Pour la psychologie du personnage, Gance indique qu’il s’appuie sur la description donnée par Vigny dans Stello, avec notamment cette citation précise, qui figure en marge du scénario : « Le Comité de salut public marchait librement sur sa grande route, l’élargissant avec la guillotine. Robespierre et Saint Just menaient la machine roulante, l’un la traînait en jouant le grand prêtre, l’autre la poussait en jouant le prophète apocalyptique ». La figure émaciée et froide de l’acteur Edmond Van Daële est plutôt fidèle aux portraits de l’Incorruptible. Son interprétation est si marquante que le critique de Mon ciné y voit la « chose la plus impressionnante qui ait été produite à l’écran depuis le début de l’art muet ». Alphonse Aulard, qui juge sévèrement le film, estime au contraire que Van Daële « exagère la taciturnité, l’immobilité » de Robespierre. Lorsque Gance travaille à la sonorisation de son film en 1935, c’est Van Daël qui offre sa voix au personnage qu’il avait interprété quelques années plus tôt. Son ton est doucereux et caressant, mais possède quelque chose d’inquiétant et de fielleux.
(…) Après 1945, la Révolution française et sa mémoire ne constituent plus le marqueur politique qu’elles ont été, désormais progressivement remplacées par l’épopée de la Résistance dans les grands récits des principaux partis politiques. En parallèle, le personnage de Robespierre disparaît presque totalement des films français pendant quarante ans. Il reste en revanche prisé dans le monde anglophone, que ce soit dans Reign of Terror d’Anthony Mann (1949), où Robespierre apparaît comme un chef de gang, proche des personnages de Scarface (1931), ou dans la parodie du Mouron rouge, Don’t loose your head (1966) qui tourne en dérision la « dictature de la guillotine ». Dans les années 1980, la célébration du bicentenaire approchant, le personnage retrouve le chemin des écrans français. Si Jean Yanne s’amuse surtout à rapprocher le dirigeant révolutionnaire de la gauche mitterrandienne dans Liberté, égalité, choucroute (1983), le Danton d’Andrzej Wajda (1983) s’inscrit dans la tradition cinématographique d’un portrait à charge de Robespierre.
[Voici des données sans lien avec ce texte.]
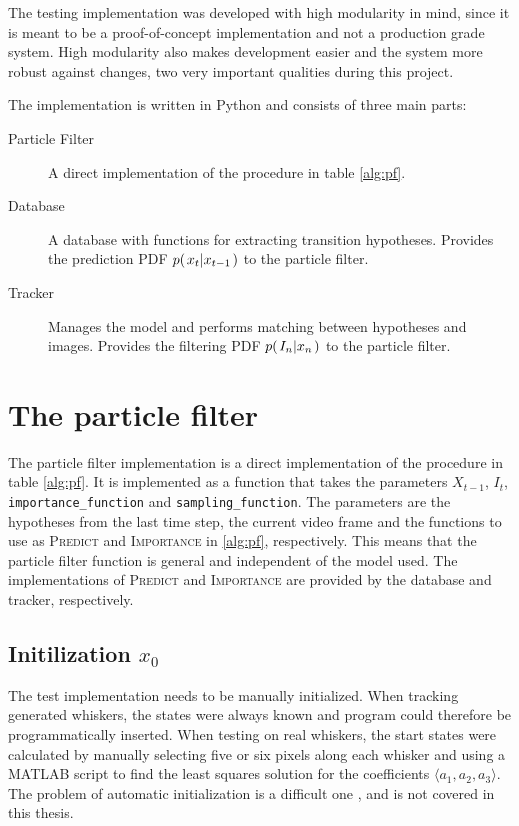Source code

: The testing implementation was developed with high modularity in mind,
since it is meant to be a proof-of-concept implementation and not a
production grade system. High modularity also makes development easier
and the system more robust against changes, two very important
qualities during this project.

The implementation is written in Python and consists of three main parts:
\begin{description}
  \item[Particle Filter] A direct  implementation of the procedure in
    table \ref{alg:pf}.
  \item[Database] A database with functions for extracting transition
    hypotheses. Provides the prediction PDF $p{(\left. x_t \middle\vert x_{t-1} \right.)}$ to the
    particle filter.
  \item[Tracker] Manages the model and performs matching between
    hypotheses and images. Provides the filtering PDF
    $p{(\left. I_n \middle\vert x_n \right.)}$ to the particle filter.
\end{description}

\section{The particle filter}
The particle filter implementation is a direct implementation of the
procedure in table \ref{alg:pf}. It is implemented as a function that
takes the parameters $X_{t-1}$, $I_t$, \texttt{importance\_function} and
\texttt{sampling\_function}. The parameters are the hypotheses from
the last time step, the current video frame and the functions to use
as \textsc{Predict} and \textsc{Importance} in \ref{alg:pf},
respectively. This means that the particle filter function is general
and independent of the model used. The implementations of
\textsc{Predict} and \textsc{Importance} are provided by the database
and tracker, respectively.

\subsection{Initilization $x_0$}
The test implementation needs to be manually initialized. When
tracking generated whiskers, the states were always known and program
could therefore be programmatically inserted. When testing on real
whiskers, the start states were calculated by manually selecting five
or six pixels along each whisker and using a MATLAB script to find the
least squares solution for the coefficients $\langle a_1, a_2, a_3
\rangle$. The problem of automatic initialization is a difficult one
\cite{Hedvig}, and is not covered in this thesis.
Il va même plus loin en présentant le Conventionnel en précurseur des régimes totalitaires du xxe siècle. La Révolution française de Robert Enrico (1989), film réalisé au moment du bicentenaire, bien que marqué par d’incontestables limites formelles, a tenté de trouver un équilibre entre une première partie faisant la part belle à l’Incorruptible (1789-1792) et une seconde reprenant la caractérisation du tyran (1792-1794). Il faut cependant attendre Un peuple et son roi de Pierre Schoeller (2018) pour que le cinéma montre sous les traits de Louis Garrel l’orateur passionné de l’Assemblée, puis de la Convention.